**Your assignment**
The lines to copy are those with "neopixel" in them. Pull each one from the entries below.

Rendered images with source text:
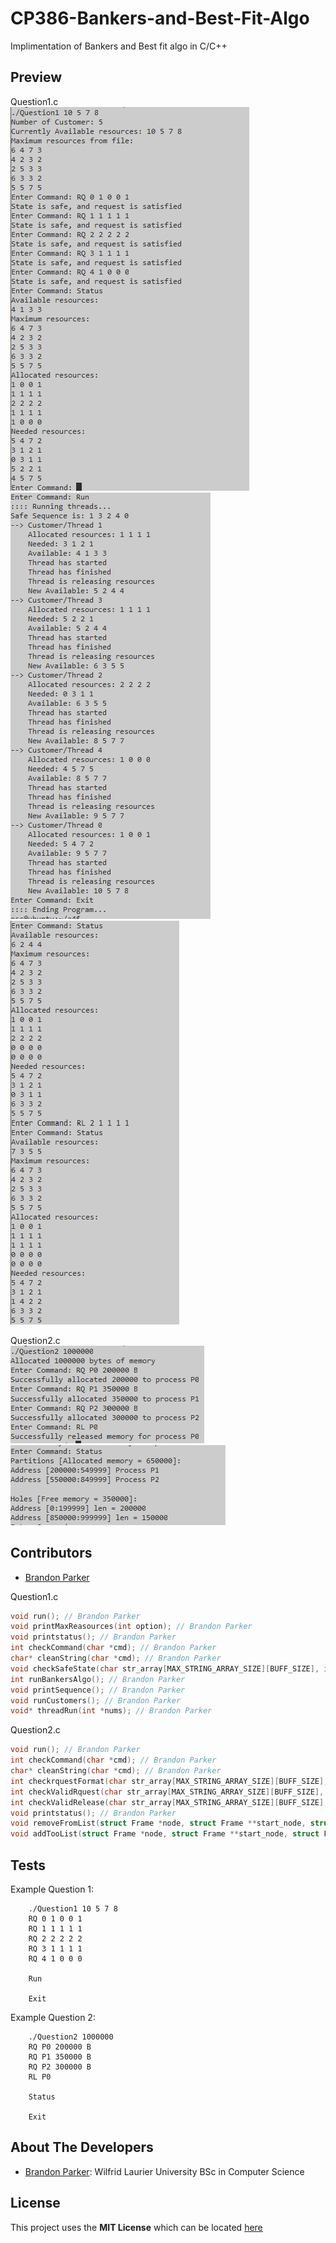 # CP386-Bankers-and-Best-Fit-Algo
Implimentation of Bankers and Best fit algo in C/C++

## Preview 

Question1.c<br/>
![rq&statusCommand](/pictures/q1_request.jpg)<br/>
![runCommand](/pictures/q1_run.jpg)<br/>
![rlCommand](/pictures/q1_release.jpg)<br/>

Question2.c<br/>
![rq&rlCommand](/pictures/q2_request_release.jpg)<br/>
![statusCommand](/pictures/q2_status.jpg)<br/>

## Contributors
- [Brandon Parker](https://github.com/Brandon-Parker9)<br/>

Question1.c
```c
void run(); // Brandon Parker
void printMaxReasources(int option); // Brandon Parker
void printstatus(); // Brandon Parker
int checkCommand(char *cmd); // Brandon Parker
char* cleanString(char *cmd); // Brandon Parker
void checkSafeState(char str_array[MAX_STRING_ARRAY_SIZE][BUFF_SIZE], int array_length); // Brandon Parker
int runBankersAlgo(); // Brandon Parker
void printSequence(); // Brandon Parker
void runCustomers(); // Brandon Parker
void* threadRun(int *nums); // Brandon Parker
```

Question2.c
```c
void run(); // Brandon Parker
int checkCommand(char *cmd); // Brandon Parker
char* cleanString(char *cmd); // Brandon Parker
int checkrquestFormat(char str_array[MAX_STRING_ARRAY_SIZE][BUFF_SIZE],int array_length); // Brandon Parker
int checkValidRquest(char str_array[MAX_STRING_ARRAY_SIZE][BUFF_SIZE], int array_length); // Brandon Parker
int checkValidRelease(char str_array[MAX_STRING_ARRAY_SIZE][BUFF_SIZE], int array_length); // Brandon Parker
void printstatus(); // Brandon Parker
void removeFromList(struct Frame *node, struct Frame **start_node, struct Frame **end_node); // Brandon Parker
void addTooList(struct Frame *node, struct Frame **start_node, struct Frame **end_node); // Brandon Parker
```

## Tests
Example Question 1: 
```
    ./Question1 10 5 7 8
    RQ 0 1 0 0 1
    RQ 1 1 1 1 1
    RQ 2 2 2 2 2
    RQ 3 1 1 1 1
    RQ 4 1 0 0 0

    Run
    
    Exit
```
Example Question 2: 
```
    ./Question2 1000000
    RQ P0 200000 B
    RQ P1 350000 B
    RQ P2 300000 B
    RL P0
    
    Status
    
    Exit
```

## About The Developers 
- [Brandon Parker](https://github.com/Brandon-Parker9): Wilfrid Laurier University BSc in Computer Science<br/>

## License
This project uses the **MIT License** which can be located [here](https://github.com/Brandon-Parker9/CP386-Bankers-and-Best-Fit-Algo/blob/main/LICENSE)
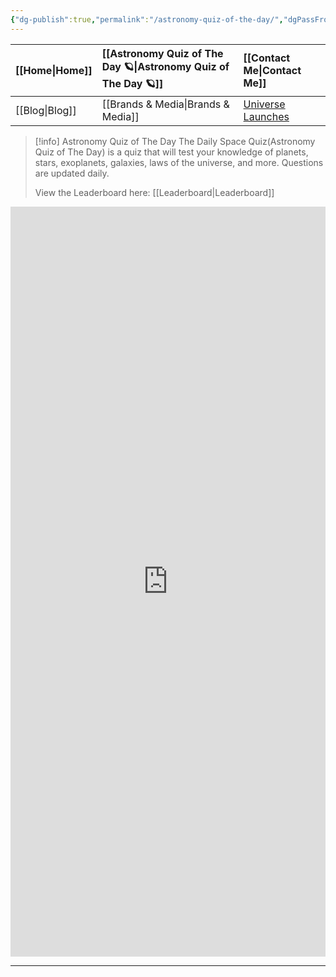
 ```yaml
---
{"dg-publish":true,"permalink":"/astronomy-quiz-of-the-day/","dgPassFrontmatter":true,"noteIcon":"","created":"","updated":""}
---
```




<div class="transclusion internal-embed is-loaded"><div class="markdown-embed">



| [[Home\|Home]] | [[Astronomy Quiz of The Day 🪐\|Astronomy Quiz of The Day 🪐]] | [[Contact Me\|Contact Me]]                                |
|:-------- |:-------------------------------- |:--------------------------------------------- |
| [[Blog\|Blog]] | [[Brands & Media\|Brands & Media]]           | [Universe Launches](https://stardashusa.com/) |


</div></div>


> [!info] Astronomy Quiz of The Day
> The Daily Space Quiz(Astronomy Quiz of The Day) is a quiz that will test your knowledge of planets, stars, exoplanets, galaxies, laws of the universe, and more. Questions are updated daily.
> 
> View the Leaderboard here: [[Leaderboard\|Leaderboard]]






<iframe style="border:none;width:100%;" height="1200px" src="https://opnform.com/forms/astronomy-quiz-of-the-day"></iframe>

-----




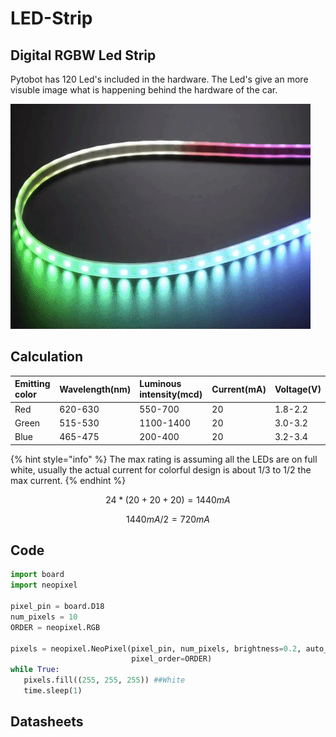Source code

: # LED-Strip

## Digital RGBW Led Strip

Pytobot has 120 Led's included in the hardware. The Led's give an more visuble image what is happening behind the hardware of the car. 

![](../../.gitbook/assets/giphy-2.gif)

## Calculation

| Emitting color | Wavelength\(nm\) | Luminous intensity\(mcd\) | Current\(mA\) | Voltage\(V\) |
| :--- | :--- | :--- | :--- | :--- |
| Red | 620-630 | 550-700 | 20 | 1.8-2.2 |
| Green | 515-530 | 1100-1400 | 20 | 3.0-3.2 |
| Blue | 465-475 | 200-400 | 20 | 3.2-3.4 |

{% hint style="info" %}
The max rating is assuming all the LEDs are on full white, usually the actual current for colorful design is about 1/3 to 1/2 the max current.
{% endhint %}

$$
24*(20+20+20)=1440mA
$$

$$
1440mA/2=720mA
$$

## Code

```python
import board
import neopixel

pixel_pin = board.D18
num_pixels = 10
ORDER = neopixel.RGB

pixels = neopixel.NeoPixel(pixel_pin, num_pixels, brightness=0.2, auto_write=True,
                           pixel_order=ORDER)
while True:
   pixels.fill((255, 255, 255)) ##White
   time.sleep(1)
```

## Datasheets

**Problem solution**
import neopixel
ORDER = neopixel.RGB
pixels = neopixel.NeoPixel(pixel_pin, num_pixels, brightness=0.2, auto_write=True,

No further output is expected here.